→ **PROMPT**: Reproduce exactly the line that includes "- 🌱 I’m currently learning ...in smit" and all lines after it, ending with the last line of the data.

◇ ◇ ◇

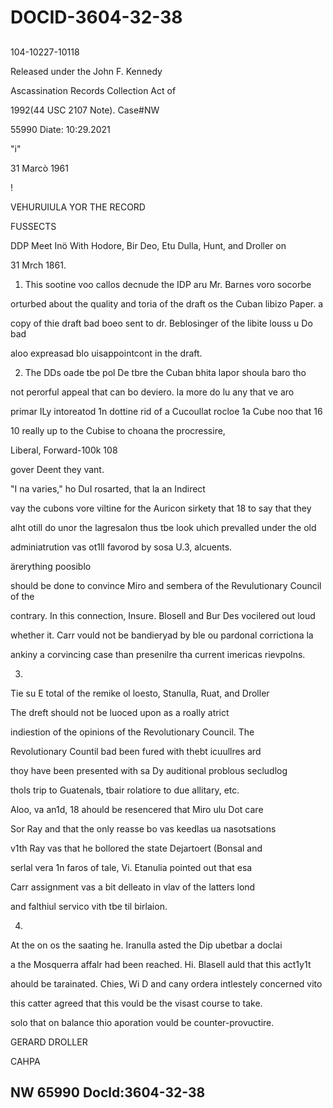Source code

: # DOCID-3604-32-38

##
104-10227-10118

Released under the John F. Kennedy

Ascassination Records Collection Act of

1992(44 USC 2107 Note). Case#NW

55990 Diate: 10:29.2021

"i"

31 Marcò 1961

!

VEHURUIULA YOR THE RECORD

FUSSECTS

DDP Meet Inö With Hodore, Bir Deo, Etu Dulla, Hunt, and Droller on

31 Mrch 1861.

1. This sootine voo callos decnude the IDP aru Mr. Barnes voro socorbe

orturbed about the quality and toria of the draft os the Cuban libizo Paper. a

copy of thie draft bad boeo sent to dr. Beblosinger of the libite louss u Do bad

aloo expreasad blo uisappointcont in the draft.

2. The DDs oade tbe pol De tbre the Cuban bhita lapor shoula baro tho

not perorful appeal that can bo deviero. la more do lu any that ve aro

primar ILy intoreatod 1n dottine rid of a Cucoullat rocloe 1a Cube noo that 16

10 really up to the Cubise to choana the procressire,

Liberal, Forward-100k 108

gover Deent they vant.

"I na varies," ho DuI rosarted, that la an Indirect

vay the cubons vore viltine for the Auricon sirkety that 18 to say that they

alht otill do unor the lagresalon thus tbe look uhich prevalled under the old

adminiatrution vas ot1ll favorod by sosa U.3, alcuents.

ärerything poosiblo

should be done to convince Miro and sembera of the Revulutionary Council of the

contrary. In this connection, Insure. Blosell and Bur Des vocilered out loud

whether it. Carr vould not be bandieryad by ble ou pardonal corrictiona la

ankiny a corvincing case than presenilre tha current imericas rievpolns.

3.

Tie su E total of the remike ol loesto, Stanulla, Ruat, and Droller

The dreft should not be luoced upon as a roally atrict

indiestion of the opinions of the Revolutionary Council. The

Revolutionary Countil bad been fured with thebt icuullres ard

thoy have been presented with sa Dy auditional problous secludlog

thols trip to Guatenals, tbair rolatiore to due allitary, etc.

Aloo, va an1d, 18 ahould be resencered that Miro ulu Dot care

Sor Ray and that the only reasse bo vas keedlas ua nasotsations

v1th Ray vas that he bollored the state Dejartoert (Bonsal and

serlal vera 1n faros of tale, Vi. Etanulia pointed out that esa

Carr assignment vas a bit delleato in vlav of the latters lond

and falthiul servico vith tbe til birlaion.

4.

At the on os the saating he. Iranulla asted the Dip ubetbar a doclai

a the Mosquerra affalr had been reached. Hi. Blasell auld that this act1y1t

ahould be tarainated. Chies, Wi D and cany ordera intlestely concerned vito

this catter agreed that this vould be the visast course to take.

solo that on balance thio aporation vould be counter-provuctire.

GERARD DROLLER

CAHPA

NW 65990 Docld:3604-32-38
---

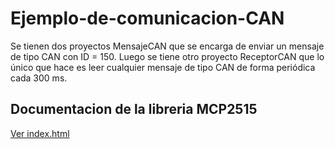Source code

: # Ejemplo-de-comunicacion-CAN

Se tienen dos proyectos MensajeCAN que se encarga de enviar un mensaje de tipo CAN con ID = 150. Luego se tiene otro proyecto ReceptorCAN
que lo único que hace es leer cualquier mensaje de tipo CAN de forma periódica cada 300 ms.

## Documentacion de la libreria MCP2515
[Ver index.html](https://agustin586.github.io/Ejemplos-SD2/)

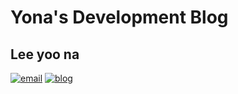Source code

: # Yona's Development Blog
## Lee yoo na
[![email](https://img.shields.io/badge/email-Lee%20yoona-green.svg)](mailto:y.duck10002@gmail.com)
[![blog](https://img.shields.io/badge/blog-Yona%27s%20Development%20Blog-yellow.svg)](https://2yuna.github.io/)
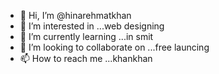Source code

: - 👋 Hi, I’m @hinarehmatkhan
- 👀 I’m interested in ...web designing
- 🌱 I’m currently learning ...in smit
- 💞️ I’m looking to collaborate on ...free launcing
- 📫 How to reach me ...khankhan

<!---
hinarehmatkhan/hinarehmatkhan is a ✨ special ✨ repository because its `README.md` (this file) appears on your GitHub profile.
You can click the Preview link to take a look at your changes.
--->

◇ ◇ ◇

→ **THE COMPLETED TASK**:
- 🌱 I’m currently learning ...in smit
- 💞️ I’m looking to collaborate on ...free launcing
- 📫 How to reach me ...khankhan

<!---
hinarehmatkhan/hinarehmatkhan is a ✨ special ✨ repository because its `README.md` (this file) appears on your GitHub profile.
You can click the Preview link to take a look at your changes.
--->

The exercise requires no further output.